Machina Labs – LA startup Machina Labs is getting into the satellite and hypersonic vehicle game, expanding beyond their existing work with NASA, the Air Force Research Laboratory and SpaceX. That trio of clients is certainly nothing to sneeze at, but Machina Labs has even higher hopes for their robotics and artificial intelligence technology. In a process called “roboforming,” for instance, the Los Angeles company is able to offer faster and more cost effective manufacturing for propellant tanks. Their tech would also give manufacturers the ability to process materials that are often too tough to work with – such as titanium and Inconel – though they’re necessary for hypersonic vehicles to withstand the heat of reentry.

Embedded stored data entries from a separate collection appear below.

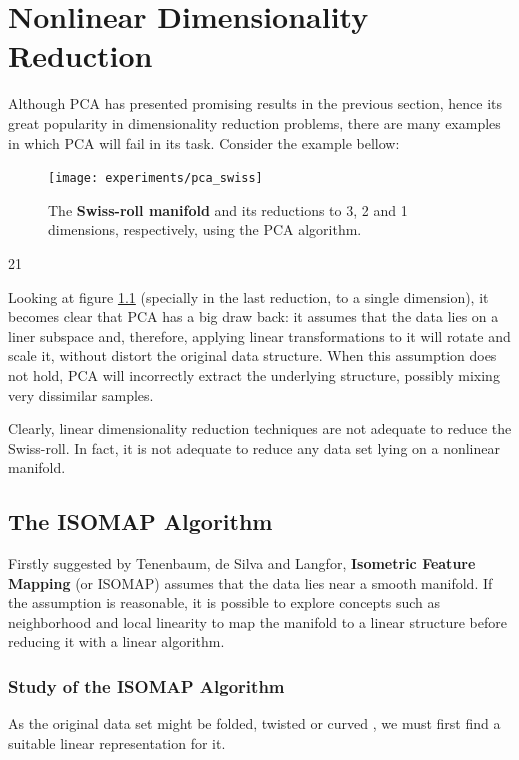 \chapter{Nonlinear Dimensionality Reduction}

Although PCA has presented promising results in the previous section, hence its great popularity in dimensionality reduction problems, there are many examples in which PCA will fail in its task. Consider the example bellow:

\begin{figure}[H]
	\centering
	\captionsetup{justification=centering}

	\texttt{[image: experiments/pca\_swiss]}
	\caption{The \textbf{Swiss-roll manifold} and its reductions to 3, 2 and 1 dimensions, respectively, using the PCA algorithm.}
	\label{fig:swiss_pca}
\end{figure}21

Looking at figure \ref{fig:swiss_pca} (specially in the last reduction, to a single dimension), it becomes clear that PCA has a big draw back: it assumes that the data lies on a liner subspace \cite{cay2005} and, therefore, applying linear transformations to it will rotate and scale it, without distort the original data structure. When this assumption does not hold, PCA will incorrectly extract the underlying structure, possibly mixing very dissimilar samples.

Clearly, linear dimensionality reduction techniques are not adequate to reduce the Swiss-roll. In fact, it is not adequate to reduce any data set lying on a nonlinear manifold.

\section{The ISOMAP Algorithm}

Firstly suggested by Tenenbaum, de Silva and Langfor, \textbf{Isometric Feature Mapping} (or ISOMAP) assumes that the data lies near a smooth manifold. If the assumption is reasonable, it is possible to explore concepts such as neighborhood and local linearity to map the manifold to a linear structure before reducing it with a linear algorithm.

\subsection{Study of the ISOMAP Algorithm}
\label{sec:studying_ISOMAP}

As the original data set might be folded, twisted or curved \cite{ten2000}, we must first find a suitable linear representation for it.

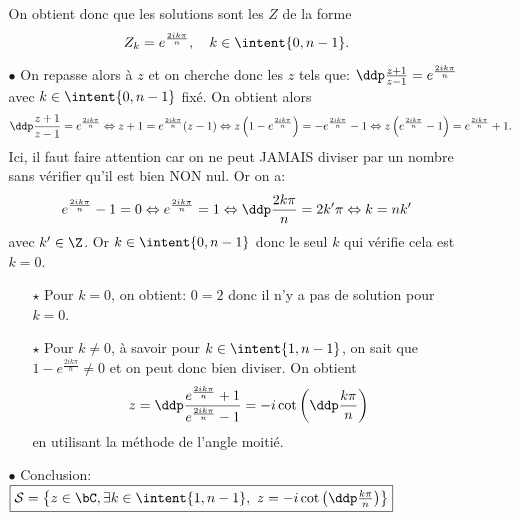 \begin{correction}
\begin{enumerate}
\begin{itemize}
\noindent On obtient donc que les solutions sont les $Z$ de la forme
$$Z_k=e^{\frac{2ik\pi}{n}},\quad k\in\intent{ 0,n-1}.$$
\item[$\bullet$] On repasse alors \`{a} $z$ et on cherche donc les $z$ tels que: $\ddp\frac{z+1}{z-1}=e^{\frac{2ik\pi}{n}}$ avec $k\in\intent{ 0,n-1}$ fix\'e. On obtient alors
$$\ddp\frac{z+1}{z-1}=e^{\frac{2ik\pi}{n}}\Leftrightarrow z+1=e^{\frac{2ik\pi}{n}} (z-1)\Leftrightarrow z\left(1- e^{\frac{2ik\pi}{n}} \right)=-e^{\frac{2ik\pi}{n}}-1\Leftrightarrow z\left(e^{\frac{2ik\pi}{n}} -1\right)=e^{\frac{2ik\pi}{n}}+1.$$
Ici, il faut faire attention car on ne peut JAMAIS diviser par un nombre sans v\'erifier qu'il est bien NON nul. Or on a:
$$e^{\frac{2ik\pi}{n}} -1=0\Leftrightarrow e^{\frac{2ik\pi}{n}} =1\Leftrightarrow \ddp\frac{2k\pi}{n}=2k^{\prime}\pi\Leftrightarrow k=nk^{\prime}$$
avec $k^{\prime}\in\Z$. Or $k\in\intent{ 0,n-1}$ donc le seul $k$ qui v\'erifie cela est $k=0$. 
\begin{itemize}
\item[$\star$] Pour $k=0$, on obtient: $0=2$ donc il n'y a pas de solution pour $k=0$.
\item[$\star$] Pour $k\not= 0$, \`{a} savoir pour $k\in\intent{ 1,n-1}$, on sait que $1- e^{\frac{2ik\pi}{n}}\not= 0$ et on peut donc bien diviser. On obtient
$$z=\ddp\frac{e^{\frac{2ik\pi}{n}}+1}{e^{\frac{2ik\pi}{n}} -1}=-i\cot{\left( \ddp\frac{k\pi}{n} \right)}$$
en utilisant la m\'ethode de l'angle moiti\'e.
\end{itemize}
\item[$\bullet$] Conclusion: $\fbox{$ \mathcal{S}=\left\lbrace  z\in\bC,\exists k\in\intent{ 1,n-1},\ z=-i\cot{\left( \ddp\frac{k\pi}{n} \right)}  \right\rbrace $}$
\end{itemize}
\end{enumerate}
\end{correction}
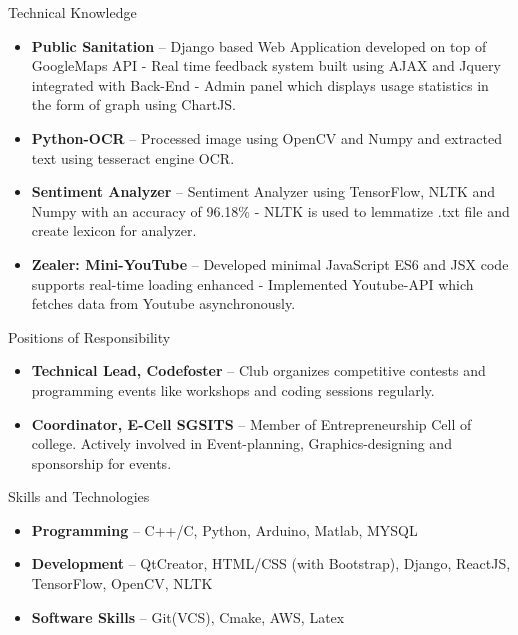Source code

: \documentclass[]{mcdowellcv}
\begin{document}
	\begin{cvsection}{Technical Knowledge}{}{}    \begin{cvsubsection}{}{}{}
			\begin{itemize}
			    
			    \item \textbf{Public Sanitation} -- Django based Web Application developed on top of GoogleMaps API - Real time feedback system built using AJAX and Jquery integrated with Back-End - Admin panel which displays usage statistics in the form of graph using ChartJS.
			    
				\item \textbf{Python-OCR} -- Processed image using OpenCV and Numpy and extracted text using tesseract engine OCR.
				
	    		\item \textbf{Sentiment Analyzer} -- Sentiment Analyzer using TensorFlow, NLTK and Numpy with an accuracy of 96.18\% - NLTK is used to lemmatize .txt file and create lexicon for analyzer.
			    
			    \item \textbf{Zealer: Mini-YouTube} -- Developed minimal JavaScript ES6 and JSX code supports real-time loading enhanced - Implemented Youtube-API which fetches data from Youtube asynchronously.
			    
			\end{itemize}
		\end{cvsubsection}
	\end{cvsection}
	
	\begin{cvsection}{Positions of Responsibility}
		\begin{cvsubsection}{}{}{}	
			\begin{itemize}
				\item \textbf{Technical Lead, Codefoster} -- Club organizes competitive contests and programming events like workshops and coding sessions regularly.
			    \item \textbf{Coordinator, E-Cell SGSITS} -- Member of Entrepreneurship Cell of college. Actively involved in Event-planning, Graphics-designing and sponsorship for events.
			\end{itemize}
		\end{cvsubsection}
	\end{cvsection}
	
	\begin{cvsection}{Skills and Technologies}
		\begin{cvsubsection}{}{}{}	
			\begin{itemize}
				\item \textbf{Programming} -- C++/C, Python, Arduino, Matlab, MYSQL
				\item \textbf{Development} -- QtCreator, HTML/CSS (with Bootstrap), Django, ReactJS, TensorFlow, OpenCV, NLTK
			    \item \textbf{Software Skills} -- Git(VCS), Cmake, AWS, Latex
			\end{itemize}
		\end{cvsubsection}
	\end{cvsection}
	
\end{document}
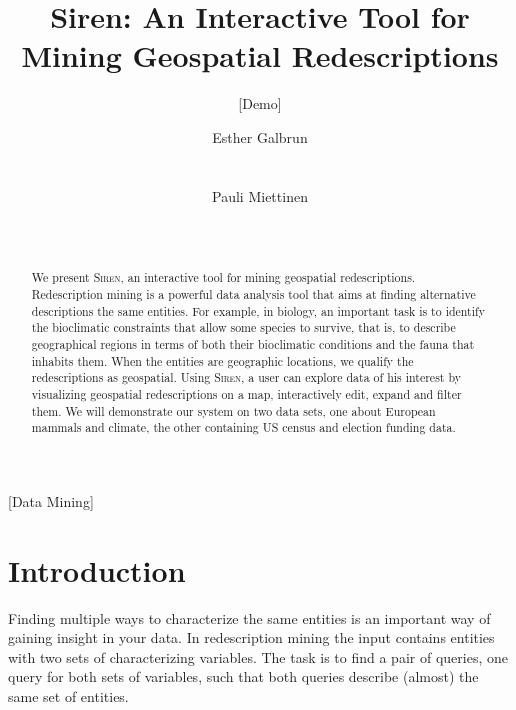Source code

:\documentclass{sig-alternate}
\begin{document}
\setlength{\pdfpageheight}{11in}%
\setlength{\pdfpagewidth}{8.5in}%


\title{Siren: An Interactive Tool for Mining Geospatial Redescriptions}
\subtitle{[Demo]}

\author{
\alignauthor
Esther Galbrun\\
       \\
       \\
\alignauthor
Pauli Miettinen\\
       \\
       \\
}

\maketitle
\begin{abstract}
  We present \textsc{Siren}, an interactive tool for mining geospatial
  redescriptions.  Redescription mining is a powerful data analysis
  tool that aims at finding alternative descriptions the same
  entities.  For example, in biology, an important task is to identify
  the bioclimatic constraints that allow some species to survive, that
  is, to describe geographical regions in terms of both their
  bioclimatic conditions and the fauna that inhabits them.  When the
  entities are geographic locations, we qualify the redescriptions as
  geospatial.  Using \textsc{Siren}, a user can explore data of his
  interest by visualizing geospatial redescriptions on a map,
  interactively edit, expand and filter them.  We will demonstrate our
  system on two data sets, one about European mammals and climate, the
  other containing US census and election funding data.
\end{abstract}

[Data Mining]



\section{Introduction}
Finding multiple ways to characterize the same entities is an important way of gaining insight in your data.
In
redescription mining the input contains entities with two sets of
characterizing variables. The task is to find a pair of queries, one
query for both sets of variables, such that both queries describe
(almost) the same set of entities.
\end{document}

Danti – Back in July, we made the prediction that one day, the space world will be using the phrase “just Danti it.” You may not have asked, but the answer is yes, we are going to die on this hill. Perhaps we’re not there yet, but in an important development this month, the Atlanta-based AI search engine startup landed a $1.2 million contract with the U.S. Space Force. The Small Business Innovation Research (SBIR) Phase 2 award will allow Danti to present military analysts with a geospatial search engine that can “easily search and discover imagery, analytics, reports, news, social media and many other diverse data types,” according to founder Jesse Kallman. We can’t help but think about the other recent Space Force announcement regarding the co-opting of commercial satellites in case of national emergency. With endless eyes in the sky – and soon the ability to quickly search for a specific target – the U.S. Space Force is looking pretty dang powerful.